Collected data
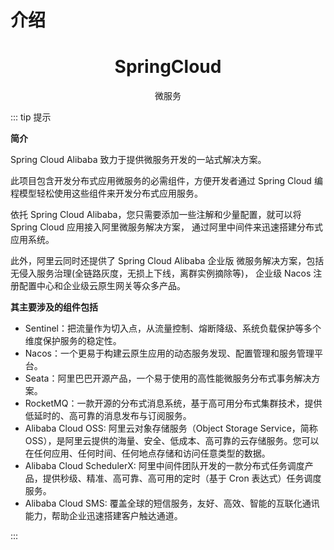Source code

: # 介绍

<h1 align="center">SpringCloud</h1>

<p align="center">微服务</p>

::: tip 提示

**简介**

Spring Cloud Alibaba 致力于提供微服务开发的一站式解决方案。

此项目包含开发分布式应用微服务的必需组件，方便开发者通过 Spring Cloud 编程模型轻松使用这些组件来开发分布式应用服务。

依托 Spring Cloud Alibaba，您只需要添加一些注解和少量配置，就可以将 Spring Cloud 应用接入阿里微服务解决方案，
通过阿里中间件来迅速搭建分布式应用系统。

此外，阿里云同时还提供了 Spring Cloud Alibaba 企业版 微服务解决方案，包括无侵入服务治理(全链路灰度，无损上下线，离群实例摘除等)，
企业级 Nacos 注册配置中心和企业级云原生网关等众多产品。

**其主要涉及的组件包括**

* Sentinel：把流量作为切入点，从流量控制、熔断降级、系统负载保护等多个维度保护服务的稳定性。
* Nacos：一个更易于构建云原生应用的动态服务发现、配置管理和服务管理平台。
* Seata：阿里巴巴开源产品，一个易于使用的高性能微服务分布式事务解决方案。
* RocketMQ：一款开源的分布式消息系统，基于高可用分布式集群技术，提供低延时的、高可靠的消息发布与订阅服务。
* Alibaba Cloud OSS: 阿里云对象存储服务（Object Storage Service，简称 OSS），是阿里云提供的海量、安全、低成本、高可靠的云存储服务。您可以在任何应用、任何时间、任何地点存储和访问任意类型的数据。
* Alibaba Cloud SchedulerX: 阿里中间件团队开发的一款分布式任务调度产品，提供秒级、精准、高可靠、高可用的定时（基于 Cron 表达式）任务调度服务。
* Alibaba Cloud SMS: 覆盖全球的短信服务，友好、高效、智能的互联化通讯能力，帮助企业迅速搭建客户触达通道。

:::

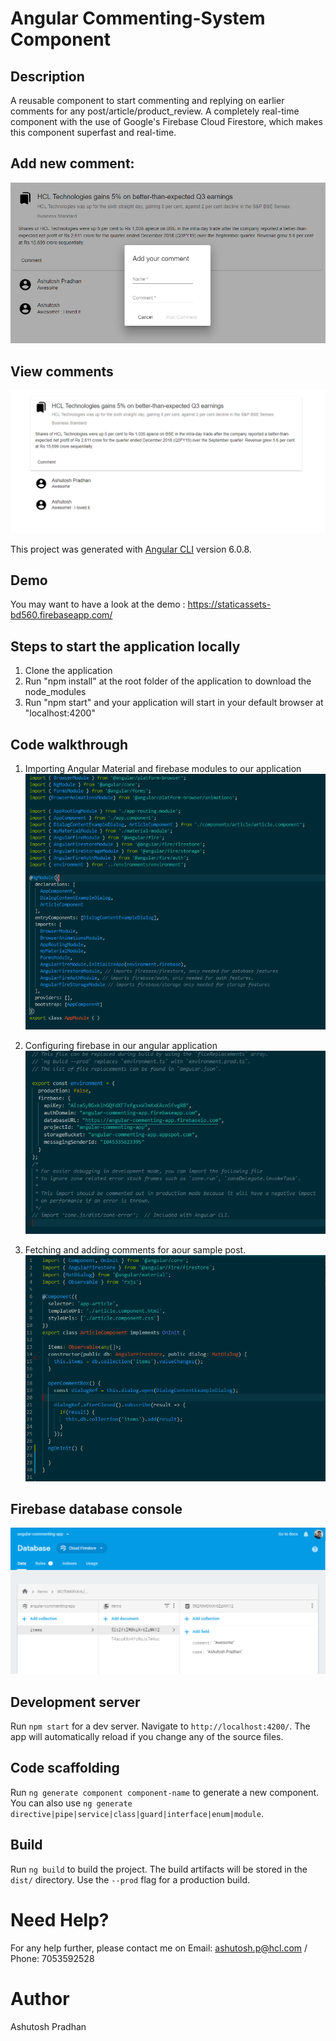 # Angular Commenting-System Component

## Description
A reusable component to start commenting and replying on earlier comments for any post/article/product_review. A completely real-time component with the use of Google's Firebase Cloud Firestore, which makes this component superfast and real-time. 

## Add new comment:
![alt text](https://github.com/ERS-HCL/EDGE-Components-Hackathon-2019/blob/ERSEDGE022019032/src/assets/commenting_system_2.PNG)

## View comments
![alt text](https://github.com/ERS-HCL/EDGE-Components-Hackathon-2019/blob/ERSEDGE022019032/src/assets/commenting_system_1.PNG)

This project was generated with [Angular CLI](https://github.com/angular/angular-cli) version 6.0.8.

## Demo
You may want to have a look at the demo : https://staticassets-bd560.firebaseapp.com/

## Steps to start the application locally
1. Clone the application
2. Run "npm install" at the root folder of the application to download the node_modules
3. Run "npm start" and your application will start in your default browser at "localhost:4200"

## Code walkthrough
1. Importing Angular Material and firebase modules to our application 
![alt text](https://github.com/ERS-HCL/EDGE-Components-Hackathon-2019/blob/ERSEDGE022019032/src/assets/code_walk2.PNG)

2. Configuring firebase in our angular application 
![alt text](https://github.com/ERS-HCL/EDGE-Components-Hackathon-2019/blob/ERSEDGE022019032/src/assets/code_walk3.PNG)

3. Fetching and adding comments for aour sample post. 
![alt text](https://github.com/ERS-HCL/EDGE-Components-Hackathon-2019/blob/ERSEDGE022019032/src/assets/code_walk1.PNG)

## Firebase database console
![alt text](https://github.com/ERS-HCL/EDGE-Components-Hackathon-2019/blob/ERSEDGE022019032/src/assets/firebase_data_console.PNG)


## Development server
Run `npm start` for a dev server. Navigate to `http://localhost:4200/`. The app will automatically reload if you change any of the source files.

## Code scaffolding
Run `ng generate component component-name` to generate a new component. You can also use `ng generate directive|pipe|service|class|guard|interface|enum|module`.

## Build
Run `ng build` to build the project. The build artifacts will be stored in the `dist/` directory. Use the `--prod` flag for a production build.

# Need Help?
For any help further, please contact me on Email: ashutosh.p@hcl.com / Phone: 7053592528

# Author
Ashutosh Pradhan
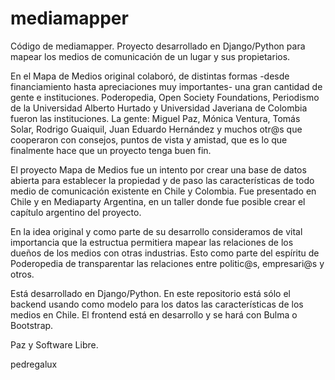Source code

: # mediamapper

Código de mediamapper. Proyecto desarrollado en Django/Python para mapear los medios de comunicación de un lugar y sus propietarios.

En el Mapa de Medios original colaboró, de distintas formas -desde financiamiento hasta apreciaciones muy importantes- una gran cantidad de gente e instituciones. Poderopedia, Open Society Foundations, Periodismo de la Universidad Alberto Hurtado y Universidad Javeriana de Colombia fueron las instituciones. La gente: Miguel Paz, Mónica Ventura, Tomás Solar, Rodrigo Guaiquil, Juan Eduardo Hernández y muchos otr@s que cooperaron con consejos, puntos de vista y amistad, que es lo que finalmente hace que un proyecto tenga buen fin.

El proyecto Mapa de Medios fue un intento por crear una base de datos abierta para establecer la propiedad y de paso las características de todo medio de comunicación existente en Chile y Colombia. Fue presentado en Chile y en Mediaparty Argentina, en un taller donde fue posible crear el capítulo argentino del proyecto.

En la idea original y como parte de su desarrollo consideramos de vital importancia que la estructua permitiera mapear las relaciones de los dueños de los medios con otras industrias. Esto como parte del espíritu de Poderopedia de transparentar las relaciones entre politic@s, empresari@s y otros.

Está desarrollado en Django/Python. En este repositorio está sólo el backend usando como modelo para los datos las características de los medios en Chile. El frontend está en desarrollo y se hará con Bulma o Bootstrap.

Paz y Software Libre.

pedregalux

What to work on ▸
Which lines hold the word "server"? Copy each of them from the records.

Output below ▸
## Development server
Run `npm start` for a dev server. Navigate to `http://localhost:4200/`. The app will automatically reload if you change any of the source files.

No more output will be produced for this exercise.